Désormais, c’est l’humanité toute entière qui est sa famille, et il compte bien lui offre paix, prospérité et bonheur. Dans
L’Epée de l’aurore de
Michael Moorcock, les héros rebelles traversent l’Océan atlantique pour demander l’aide d’Orland Fank le guide noir des Grands Bienheureux de Dnark, jadis appelée New York… C’est tellement gros que je me demande si… Non, ne me dites pas que ?! ^^
Et est-ce vraiment un hasard si ses puissants pouvoirs psioniques ressemblent fortement aux pouvoirs magiques du monde shamanique (télépathie, télékinésie, lévitation, dédoublement…) ? Non, je ne le crois pas. ^^
Au final l’auteur reprend la maxime de Rabelais : « science sans conscience n’est que ruine de l’âme. » C’est en conjuguant raison et passion, et en offrant du sens à l’usage des sciences, que l’homme sera enfin en paix avec lui-même.
C’est un récit daté de 1957, qui appartient à une époque où on croyait encore en l’avenir et en l’homme. Pas comme aujourd’hui, car depuis le There Is No Alternative de Celle-Qui-Ne-Faut-Pas-Nommer, l’humanité n’a plus d’autre horizon que celui offert par les adorateurs du Veau d’Or.
Comme
Les Royaumes du Nord de l’auteur anglais
Philip Pullman, ce livre est autant un roman jeunesse qu’un roman adulte. On peut le lire des deux manières, mais en tant qu’adulte, et c’est la dimension jeunesse qui m’a le plus séduit…

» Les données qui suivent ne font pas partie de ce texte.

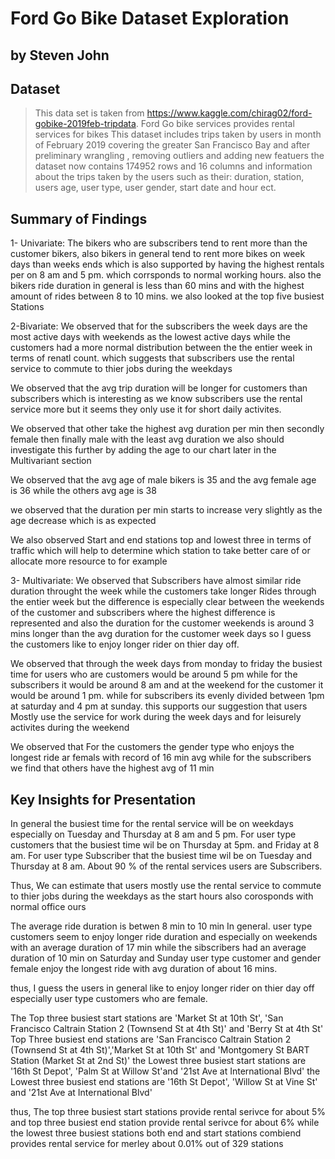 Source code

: # Ford Go Bike Dataset Exploration
## by Steven John


## Dataset 

> This data set is taken from https://www.kaggle.com/chirag02/ford-gobike-2019feb-tripdata.
Ford Go bike services provides rental services for bikes This dataset includes trips taken by users
in month of February 2019 covering the greater San Francisco Bay and after preliminary wrangling
, removing outliers and adding new featuers the dataset now contains 174952 rows and 16 columns and 
information about the trips taken by the users such as their: duration, station, users age, user type, 
user gender, start date and hour ect.


## Summary of Findings
1- Univariate:
The bikers who are subscribers tend to rent more than the customer bikers, 
also bikers in general tend to rent more bikes on week days than weeks ends which is 
also supported by having the highest rentals per on 8 am and 5 pm. which corrsponds to 
normal working hours. also the bikers ride duration in general is less than 60 mins and with
the highest amount of rides between 8 to 10 mins. we also looked at the top five busiest Stations

2-Bivariate:
We observed that for the subscribers the week days are the most active days with weekends as the lowest active 
days while the customers had a more normal distribution between the the entier week in terms of renatl count. 
which suggests that subscribers use the rental service to commute to thier jobs during the weekdays

We observed that the avg trip duration will be longer for customers than subscribers which is interesting as we
know subscribers use the rental service more but it seems they only use it for short daily activites.

We observed that other take the highest avg duration per min then secondly female then finally male with the least 
avg duration we also should investigate this further by adding the age to our chart later in the Multivariant section

We observed that the avg age of male bikers is 35 and the avg female age is 36 while the others avg age is 38

we observed that the duration per min starts to increase very slightly as the age decrease which is as expected

We also observed Start and end stations top and lowest three in terms of traffic which will help to determine 
which station to take better care of or allocate more resource to for example

3- Multivariate:
We observed that Subscribers have almost similar ride duration throught the week while the customers take longer Rides
through the entier week but the difference is especially clear between the weekends of the customer and subscribers where
the highest difference is represented and also the duration for the customer weekends is around 3 mins longer than
the avg duration for the customer week days so I guess the customers like to enjoy longer rider on thier day off.

We observed that through the week days from monday to friday the busiest time for users who are customers would be 
around 5 pm while for the subscribers it would be around 8 am and at the weekend for the customer it would be around
1 pm. while for subscribers its evenly divided between 1pm at saturday and 4 pm at sunday. this supports our suggestion
that users Mostly use the service for work during the week days and for leisurely activites during the weekend

We observed that For the customers the gender type who enjoys the longest ride ar femals with record of 16 min avg while
for the subscribers we find that others have the highest avg of 11 min

## Key Insights for Presentation

In general the busiest time for the rental service will be on weekdays especially on Tuesday and Thursday at 8 am and 5 pm.
For user type customers that the busiest time wil be on Thursday at 5pm. and Friday at 8 am.
For user type Subscriber that the busiest time wil be on Tuesday and Thursday at 8 am.
About 90 % of the rental services users are Subscribers.

Thus, We can estimate that users mostly use the rental service to commute to thier jobs during the weekdays as the start hours also corosponds with normal office ours

The average ride duration is betwen 8 min to 10 min In general.
user type customers seem to enjoy longer ride duration and especially on weekends with an average duration of 17 min while the sibscribers had an average duration of 10 min on Saturday and Sunday
user type customer and gender female enjoy the longest ride with avg duration of about 16 mins.

thus, I guess the users in general like to enjoy longer rider on thier day off especially user type customers who are female.

The Top three busiest start stations are 'Market St at 10th St', 'San Francisco Caltrain Station 2 (Townsend St at 4th St)' and 'Berry St at 4th St'
Top Three busiest end stations are 'San Francisco Caltrain Station 2 (Townsend St at 4th St)','Market St at 10th St' and 'Montgomery St BART Station (Market St at 2nd St)'
the Lowest three busiest start stations are '16th St Depot', 'Palm St at Willow St'and '21st Ave at International Blvd'
the Lowest three busiest end stations are '16th St Depot', 'Willow St at Vine St' and '21st Ave at International Blvd'

thus, The top three busiest start stations provide rental serivce for about 5% and top three busiest end station provide rental serivce for about 6% while the lowest three busiest stations both end and start stations combiend provides rental service for merley about 0.01% out of 329 stations

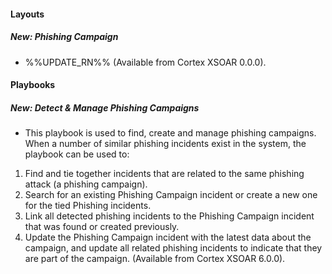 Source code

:
#### Layouts
##### New: Phishing Campaign
- %%UPDATE_RN%% (Available from Cortex XSOAR 0.0.0).

#### Playbooks
##### New: Detect & Manage Phishing Campaigns
- This playbook is used to find, create and manage phishing campaigns. When a number of similar phishing incidents exist in the system, the playbook can be used to:
1. Find and tie together incidents that are related to the same phishing attack (a phishing campaign).
2. Search for an existing Phishing Campaign incident or create a new one for the tied Phishing incidents.
3. Link all detected phishing incidents to the Phishing Campaign incident that was found or created previously.
4. Update the Phishing Campaign incident with the latest data about the campaign, and update all related phishing incidents to indicate that they are part of the campaign. (Available from Cortex XSOAR 6.0.0).
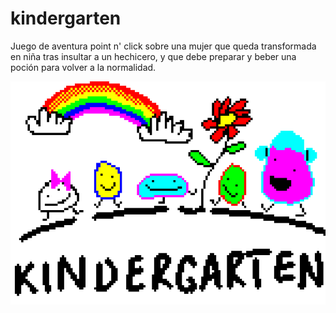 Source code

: # kindergarten
Juego de aventura point n' click sobre una mujer que queda transformada en niña tras insultar a un hechicero, y que debe preparar y beber una poción para volver a la normalidad.

![cover](./assets/images/_repo/kindergarten-cover.png "Kindergarten") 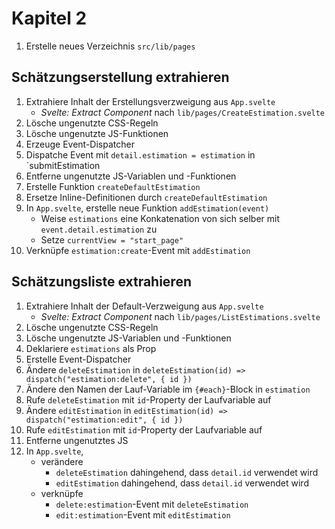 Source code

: # Kapitel 2

1. Erstelle neues Verzeichnis `src/lib/pages`

## Schätzungserstellung extrahieren

1. Extrahiere Inhalt der Erstellungsverzweigung aus `App.svelte` 
   - *Svelte: Extract Component* nach `lib/pages/CreateEstimation.svelte`
2. Lösche ungenutzte CSS-Regeln
3. Lösche ungenutzte JS-Funktionen
4. Erzeuge Event-Dispatcher
5. Dispatche Event mit `detail.estimation = estimation` in `submitEstimation
6. Entferne ungenutzte JS-Variablen und -Funktionen
7. Erstelle Funktion `createDefaultEstimation`
8. Ersetze Inline-Definitionen durch `createDefaultEstimation`
9. In `App.svelte`, erstelle neue Funktion `addEstimation(event)`
   - Weise `estimations` eine Konkatenation von sich selber mit `event.detail.estimation` zu
   - Setze `currentView = "start_page"`
10. Verknüpfe `estimation:create`-Event mit `addEstimation`

## Schätzungsliste extrahieren

1. Extrahiere Inhalt der Default-Verzweigung aus `App.svelte`
   - *Svelte: Extract Component* nach `lib/pages/ListEstimations.svelte`
2. Lösche ungenutzte CSS-Regeln
3. Lösche ungenutzte JS-Variablen und -Funktionen
4. Deklariere `estimations` als Prop
5. Erstelle Event-Dispatcher
6. Ändere `deleteEstimation` in `deleteEstimation(id) => dispatch("estimation:delete", { id })`
7. Ändere den Namen der Lauf-Variable im `{#each}`-Block in `estimation`
8. Rufe `deleteEstimation` mit `id`-Property der Laufvariable auf
9. Ändere `editEstimation` in `editEstimation(id) => dispatch("estimation:edit", { id })`
10. Rufe `editEstimation` mit `id`-Property der Laufvariable auf
11. Entferne ungenutztes JS
12. In `App.svelte`, 
    - verändere
      - `deleteEstimation` dahingehend, dass `detail.id` verwendet wird
      - `editEstimation` dahingehend, dass `detail.id` verwendet wird
    - verknüpfe
      - `delete:estimation`-Event mit `deleteEstimation`
      - `edit:estimation`-Event mit `editEstimation`
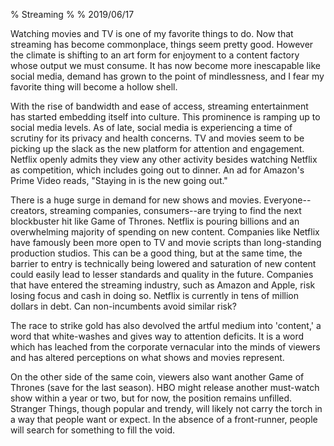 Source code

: % Streaming
%
% 2019/06/17

Watching movies and TV is one of my favorite things to do. Now that streaming has become commonplace, things seem pretty good. However the climate is shifting to an art form for enjoyment to a content factory whose output we must consume. It has now become more inescapable like social media, demand has grown to the point of mindlessness, and I fear my favorite thing will become a hollow shell.

With the rise of bandwidth and ease of access, streaming entertainment has started embedding itself into culture. This prominence is ramping up to social media levels. As of late, social media is experiencing a time of scrutiny for its privacy and health concerns. TV and movies seem to be picking up the slack as the new platform for attention and engagement. Netflix openly admits they view any other activity besides watching Netflix as competition, which includes going out to dinner. An ad for Amazon's Prime Video reads, "Staying in is the new going out."

There is a huge surge in demand for new shows and movies. Everyone--creators, streaming companies, consumers--are trying to find the next blockbuster hit like Game of Thrones. Netflix is pouring billions and an overwhelming majority of spending on new content. Companies like Netflix have famously been more open to TV and movie scripts than long-standing production studios. This can be a good thing, but at the same time, the barrier to entry is technically being lowered and saturation of new content could easily lead to lesser standards and quality in the future. Companies that have entered the streaming industry, such as Amazon and Apple, risk losing focus and cash in doing so. Netflix is currently in tens of million dollars in debt. Can non-incumbents avoid similar risk?

The race to strike gold has also devolved the artful medium into 'content,' a word that white-washes and gives way to attention deficits. It is a word which has leached from the corporate vernacular into the minds of viewers and has altered perceptions on what shows and movies represent.

On the other side of the same coin, viewers also want another Game of Thrones (save for the last season). HBO might release another must-watch show within a year or two, but for now, the position remains unfilled. Stranger Things, though popular and trendy, will likely not carry the torch in a way that people want or expect. In the absence of a front-runner, people will search for something to fill the void.
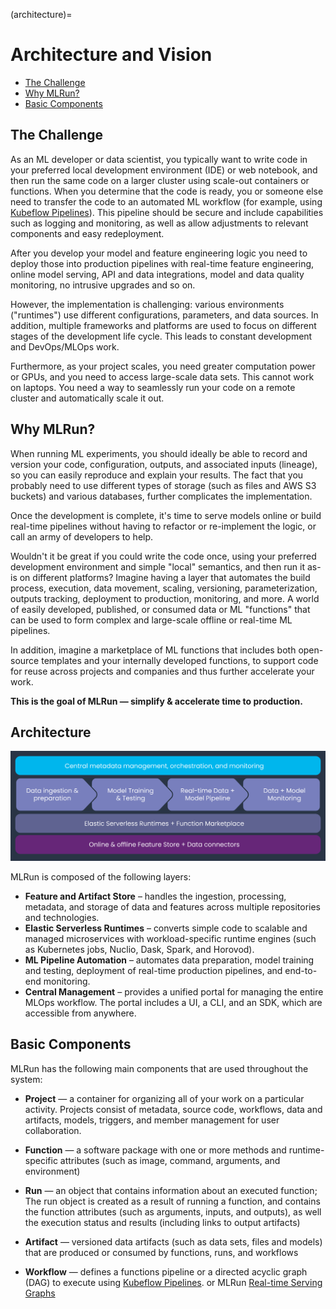 (architecture)=
# Architecture and Vision <!-- omit in toc -->
- [The Challenge](#the-challenge)
- [Why MLRun?](#why-mlrun)
- [Basic Components](#basic-components)

<a id="the-challenge"></a>
## The Challenge

As an ML developer or data scientist, you typically want to write code in your preferred local development environment (IDE) or web notebook, and then run the same code on a larger cluster using scale-out containers or functions.
When you determine that the code is ready, you or someone else need to transfer the code to an automated ML workflow (for example, using [Kubeflow Pipelines](https://www.kubeflow.org/docs/pipelines/pipelines-quickstart/)).
This pipeline should be secure and include capabilities such as logging and monitoring, as well as allow adjustments to relevant components and easy redeployment.

After you develop your model and feature engineering logic you need to deploy those into production pipelines 
with real-time feature engineering, online model serving, API and data integrations, model and data quality 
monitoring, no intrusive upgrades and so on. 

However, the implementation is challenging: various environments ("runtimes") use different configurations, parameters, and data sources.
In addition, multiple frameworks and platforms are used to focus on different stages of the development life cycle.
This leads to constant development and DevOps/MLOps work.

Furthermore, as your project scales, you need greater computation power or GPUs, and you need to access large-scale data sets.
This cannot work on laptops.
You need a way to seamlessly run your code on a remote cluster and automatically scale it out.

<a id="why-mlrun"></a>
## Why MLRun?

When running ML experiments, you should ideally be able to record and version your code, configuration, outputs, and associated inputs (lineage), so you can easily reproduce and explain your results.
The fact that you probably need to use different types of storage (such as files and AWS S3 buckets) and various databases, further complicates the implementation.

Once the development is complete, it's time to serve models online or build real-time pipelines without having to refactor or 
re-implement the logic, or call an army of developers to help.

Wouldn't it be great if you could write the code once, using your preferred development environment and simple "local" semantics, and then run it as-is on different platforms?
Imagine having a layer that automates the build process, execution, data movement, scaling, versioning, parameterization, outputs tracking, deployment to production, monitoring, and more.
A world of easily developed, published, or consumed data or ML "functions" that can be used to form complex and large-scale offline or real-time ML pipelines.

In addition, imagine a marketplace of ML functions that includes both open-source templates and your internally developed functions, to support code for reuse across projects and companies and thus further accelerate your work.

<b>This is the goal of MLRun &mdash; simplify & accelerate time to production.</b>

## Architecture 

<img src="_static/images/mlrun-architecture.png" alt="mlrun-architecture" width="800"/>

MLRun is composed of the following layers:

- **Feature and Artifact Store** – 
    handles the ingestion, processing, metadata, and storage of data and features across multiple repositories and technologies.
- **Elastic Serverless Runtimes** –
    converts simple code to scalable and managed microservices with workload-specific runtime engines (such as Kubernetes jobs, Nuclio, Dask, Spark, and Horovod).
- **ML Pipeline Automation** –
    automates data preparation, model training and testing, deployment of real-time production pipelines, and end-to-end monitoring.
- **Central Management** –
    provides a unified portal for managing the entire MLOps workflow.
    The portal includes a UI, a CLI, and an SDK, which are accessible from anywhere.

<a id="basic-components"></a>
## Basic Components

MLRun has the following main components that are used throughout the system:

- <a id="def-project"></a>**Project** &mdash; a container for organizing all of your work on a particular activity.
    Projects consist of metadata, source code, workflows, data and artifacts, models, triggers, and member management for user collaboration.

- <a id="def-function"></a>**Function** &mdash; a software package with one or more methods and runtime-specific attributes (such as image, command, arguments, and environment)

- <a id="def-run"></a>**Run** &mdash; an object that contains information about an executed function;
    The run object is created as a result of running a function, and contains the function attributes (such as arguments, inputs, and outputs), as well the execution status and results (including links to output artifacts)

- <a id="def-artifact"></a>**Artifact** &mdash; versioned data artifacts (such as data sets, files and models) that are produced or consumed by functions, runs, and workflows

- <a id="def-workflow"></a>**Workflow** &mdash; defines a functions pipeline or a directed acyclic graph (DAG) to execute using [Kubeflow Pipelines](https://www.kubeflow.org/docs/pipelines/pipelines-quickstart/).
  or MLRun [Real-time Serving Graphs](./serving/serving-graph.md)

Comme quoi, il ne faut jamais juré de rien !
J’ai quand même un certain nombre de doutes sur son accessibilité pour la jeunesse actuelle : le roman est court mais scandé par un rythme particulier avec ces chapitres qui parfois ne font qu’une page, et certaines scènes très crues peuvent déranger, comme celles consacrées au cannibalisme rituel. Mais une bonne histoire reste une bonne historie, et je reste persuadés qu’en la remaniant on peut la moderniser facilement sans la dénaturer. Du coup je suis curieux de découvrir son adaptation en bande dessinée.